» **TASK DETAILS**
In the entries below, find the lines that include "Status" and give their number as the whole reply.
INPUT DATA START
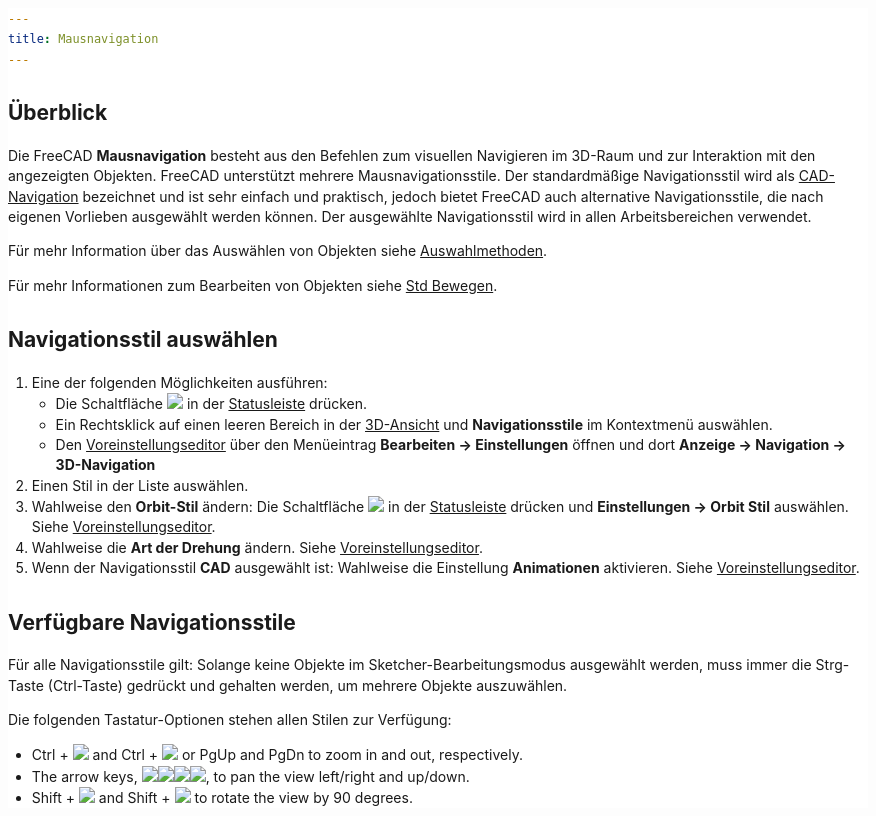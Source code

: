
 ```yaml
---
title: Mausnavigation
---
```

## Überblick

Die FreeCAD **Mausnavigation** besteht aus den Befehlen zum visuellen Navigieren im 3D-Raum und zur Interaktion mit den angezeigten Objekten. FreeCAD unterstützt mehrere Mausnavigationsstile. Der standardmäßige Navigationsstil wird als [CAD-Navigation](#CAD_navigation) bezeichnet und ist sehr einfach und praktisch, jedoch bietet FreeCAD auch alternative Navigationsstile, die nach eigenen Vorlieben ausgewählt werden können. Der ausgewählte Navigationsstil wird in allen Arbeitsbereichen verwendet.

Für mehr Information über das Auswählen von Objekten siehe [Auswahlmethoden](/Selection_methods/de "Selection methods/de").

Für mehr Informationen zum Bearbeiten von Objekten siehe [Std Bewegen](/Std_TransformManip/de "Std TransformManip/de").

## Navigationsstil auswählen

1. Eine der folgenden Möglichkeiten ausführen:
   * Die Schaltfläche ![](/images/NavigationCAD_dark.svg) in der [Statusleiste](/Status_bar/de "Status bar/de") drücken.
   * Ein Rechtsklick auf einen leeren Bereich in der [3D-Ansicht](/3D_view/de "3D view/de") und **Navigationsstile** im Kontextmenü auswählen.
   * Den [Voreinstellungseditor](/Preferences_Editor/de#Navigation "Preferences Editor/de") über den Menüeintrag **Bearbeiten → Einstellungen** öffnen und dort **Anzeige → Navigation → 3D-Navigation**
2. Einen Stil in der Liste auswählen.
3. Wahlweise den **Orbit-Stil** ändern: Die Schaltfläche ![](/images/NavigationCAD_dark.svg) in der [Statusleiste](/Status_bar/de "Status bar/de") drücken und **Einstellungen → Orbit Stil** auswählen. Siehe [Voreinstellungseditor](/Preferences_Editor/de#Navigation "Preferences Editor/de").
4. Wahlweise die **Art der Drehung** ändern. Siehe [Voreinstellungseditor](/Preferences_Editor/de#Navigation "Preferences Editor/de").
5. Wenn der Navigationsstil **CAD** ausgewählt ist: Wahlweise die Einstellung **Animationen** aktivieren. Siehe [Voreinstellungseditor](/Preferences_Editor/de#Navigation "Preferences Editor/de").

## Verfügbare Navigationsstile

Für alle Navigationsstile gilt: Solange keine Objekte im Sketcher-Bearbeitungsmodus ausgewählt werden, muss immer die Strg-Taste (Ctrl-Taste) gedrückt und gehalten werden, um mehrere Objekte auszuwählen.

Die folgenden Tastatur-Optionen stehen allen Stilen zur Verfügung:

* Ctrl + ![](/images/Ascii_043.svg) and Ctrl + ![](/images/Ascii_022.svg) or PgUp and PgDn to zoom in and out, respectively.
* The arrow keys, ![](/images/Ascii_017.svg)![](/images/Ascii_016.svg)![](/images/Ascii_030.svg)![](/images/Ascii_031.svg), to pan the view left/right and up/down.
* Shift + ![](/images/Ascii_017.svg) and Shift + ![](/images/Ascii_016.svg) to rotate the view by 90 degrees.
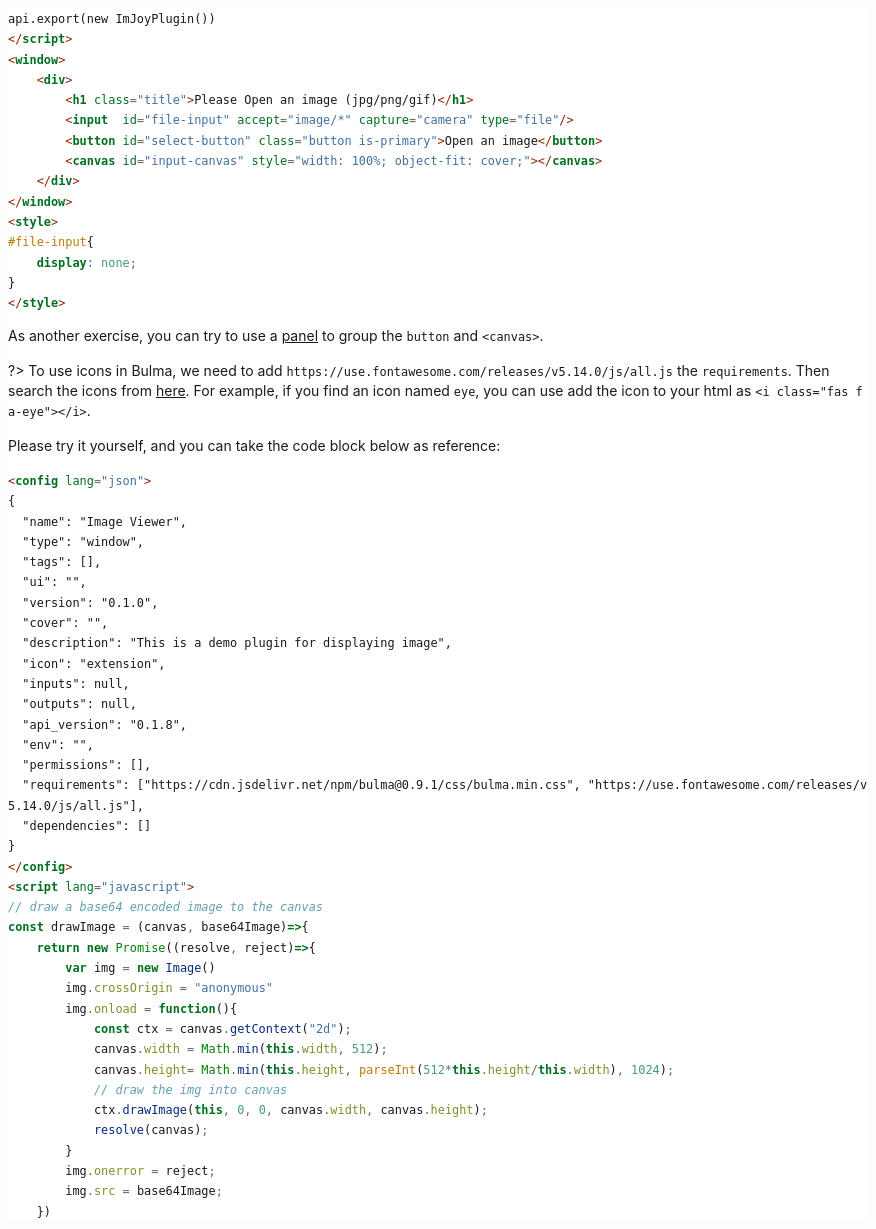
 ```html
api.export(new ImJoyPlugin())
</script>
<window>
    <div>
        <h1 class="title">Please Open an image (jpg/png/gif)</h1>
        <input  id="file-input" accept="image/*" capture="camera" type="file"/>
        <button id="select-button" class="button is-primary">Open an image</button>
        <canvas id="input-canvas" style="width: 100%; object-fit: cover;"></canvas>
    </div>
</window>
<style>
#file-input{
    display: none;
}
</style>
```

As another exercise, you can try to use a [panel](https://bulma.io/documentation/components/panel/) to group the `button` and `<canvas>`.

?> To use icons in Bulma, we need to add `https://use.fontawesome.com/releases/v5.14.0/js/all.js` the `requirements`. Then search the icons from [here](https://fontawesome.com/icons). For example, if you find an icon named `eye`, you can use add the icon to your html as `<i class="fas fa-eye"></i>`.

Please try it yourself, and you can take the code block below as reference:

```html
<config lang="json">
{
  "name": "Image Viewer",
  "type": "window",
  "tags": [],
  "ui": "",
  "version": "0.1.0",
  "cover": "",
  "description": "This is a demo plugin for displaying image",
  "icon": "extension",
  "inputs": null,
  "outputs": null,
  "api_version": "0.1.8",
  "env": "",
  "permissions": [],
  "requirements": ["https://cdn.jsdelivr.net/npm/bulma@0.9.1/css/bulma.min.css", "https://use.fontawesome.com/releases/v5.14.0/js/all.js"],
  "dependencies": []
}
</config>
<script lang="javascript">
// draw a base64 encoded image to the canvas
const drawImage = (canvas, base64Image)=>{
    return new Promise((resolve, reject)=>{
        var img = new Image()
        img.crossOrigin = "anonymous"
        img.onload = function(){
            const ctx = canvas.getContext("2d");
            canvas.width = Math.min(this.width, 512);
            canvas.height= Math.min(this.height, parseInt(512*this.height/this.width), 1024);
            // draw the img into canvas
            ctx.drawImage(this, 0, 0, canvas.width, canvas.height);
            resolve(canvas);
        }
        img.onerror = reject;
        img.src = base64Image;
    })
```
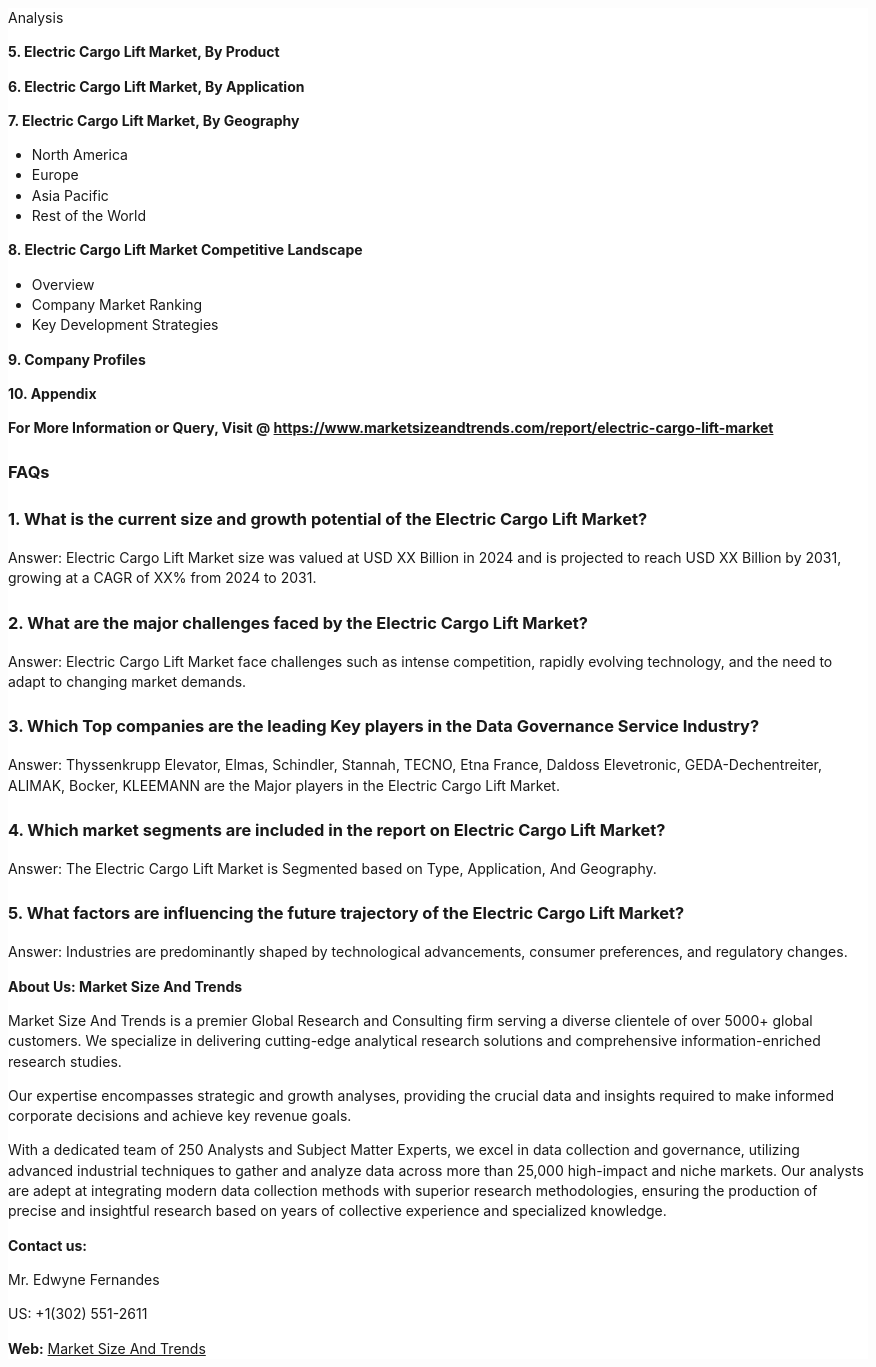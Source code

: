 Analysis</span></li></ul></div><div class="" data-test-id=""><p><strong><span class="">5. Electric Cargo Lift Market, By Product</span></strong></p></div><div class="" data-test-id=""><p><strong><span class="">6. Electric Cargo Lift Market, By Application</span></strong></p></div><div class="" data-test-id=""><p><strong><span class="">7. Electric Cargo Lift Market, By Geography</span></strong></p></div><div class="" data-test-id=""><ul><li><span class="">North America</span></li><li><span class="">Europe</span></li><li><span class="">Asia Pacific</span></li><li><span class="">Rest of the World</span></li></ul></div><div class="" data-test-id=""><p><strong><span class="">8. Electric Cargo Lift Market Competitive Landscape</span></strong></p></div><div class="" data-test-id=""><ul><li><span class="">Overview</span></li><li><span class="">Company Market Ranking</span></li><li><span class="">Key Development Strategies</span></li></ul></div><div class="" data-test-id=""><p><strong><span class="">9. Company Profiles</span></strong></p></div><div class="" data-test-id=""><p><strong><span class="">10. Appendix</span></strong></p></div><div class="" data-test-id=""><p><strong><span class="">For More Information or Query, Visit @ <a href="https://www.marketsizeandtrends.com/report/electric-cargo-lift-market" target="_blank">https://www.marketsizeandtrends.com/report/electric-cargo-lift-market</a></span></strong></p></div><div class="" data-test-id=""><div class="article-main__content" data-test-id="publishing-text-block"><h3><strong><span class="">FAQs</span></strong></h3></div><div class="article-main__content" data-test-id="publishing-text-block"><h3><span class="">1. What is the current size and growth potential of the Electric Cargo Lift Market?</span></h3></div><div class="article-main__content" data-test-id="publishing-text-block"><p><span class="font-[700]">Answer</span><span class="">: Electric Cargo Lift Market size was valued at USD XX Billion in 2024 and is projected to reach USD XX Billion by 2031, growing at a CAGR of XX% from 2024 to 2031.</span></p></div><div class="article-main__content" data-test-id="publishing-text-block"><h3><span class="">2. What are the major challenges faced by the Electric Cargo Lift Market?</span></h3></div><div class="article-main__content" data-test-id="publishing-text-block"><p><span class="font-[700]">Answer</span><span class="">: Electric Cargo Lift Market face challenges such as intense competition, rapidly evolving technology, and the need to adapt to changing market demands.</span></p></div><div class="article-main__content" data-test-id="publishing-text-block"><h3><span class="">3. Which Top companies are the leading Key players in the Data Governance Service Industry?</span></h3></div><div class="article-main__content" data-test-id="publishing-text-block"><p><span class="font-[700]">Answer</span><span class="">: Thyssenkrupp Elevator, Elmas, Schindler, Stannah, TECNO, Etna France, Daldoss Elevetronic, GEDA-Dechentreiter, ALIMAK, Bocker, KLEEMANN are the Major players in the Electric Cargo Lift Market.</span></p></div><div class="article-main__content" data-test-id="publishing-text-block"><h3><span class="">4. Which market segments are included in the report on Electric Cargo Lift Market?</span></h3></div><div class="article-main__content" data-test-id="publishing-text-block"><p><span class="font-[700]">Answer</span><span class="">: The Electric Cargo Lift Market is Segmented based on Type, Application, And Geography.</span></p></div><div class="article-main__content" data-test-id="publishing-text-block"><h3><span class="">5. What factors are influencing the future trajectory of the Electric Cargo Lift Market?</span></h3></div><div class="article-main__content" data-test-id="publishing-text-block"><p><span class="font-[700]">Answer:</span><span class="">&nbsp;Industries are predominantly shaped by technological advancements, consumer preferences, and regulatory changes.</span></p></div><p><strong><span class="">About Us: Market Size And Trends</span></strong></p></div><div class="" data-test-id=""><p><span class="">Market Size And Trends is a premier Global Research and Consulting firm serving a diverse clientele of over 5000+ global customers. We specialize in delivering cutting-edge analytical research solutions and comprehensive information-enriched research studies.</span></p></div><div class="" data-test-id=""><p><span class="">Our expertise encompasses strategic and growth analyses, providing the crucial data and insights required to make informed corporate decisions and achieve key revenue goals.</span></p></div><div class="" data-test-id=""><p><span class="">With a dedicated team of 250 Analysts and Subject Matter Experts, we excel in data collection and governance, utilizing advanced industrial techniques to gather and analyze data across more than 25,000 high-impact and niche markets. Our analysts are adept at integrating modern data collection methods with superior research methodologies, ensuring the production of precise and insightful research based on years of collective experience and specialized knowledge.</span></p></div><div class="" data-test-id=""><p><strong><span class="">Contact us:</span></strong></p></div><div class="" data-test-id=""><p><span class="">Mr. Edwyne Fernandes</span></p></div><div class="" data-test-id=""><p><span class="">US: +1(302) 551-2611<br /></span></p><p><span class=""><strong>Web:</strong> <a href="https://www.marketsizeandtrends.com/" target="_blank">Market Size And Trends</a></span></p></div>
INPUT DATA END
» **REPLY**
2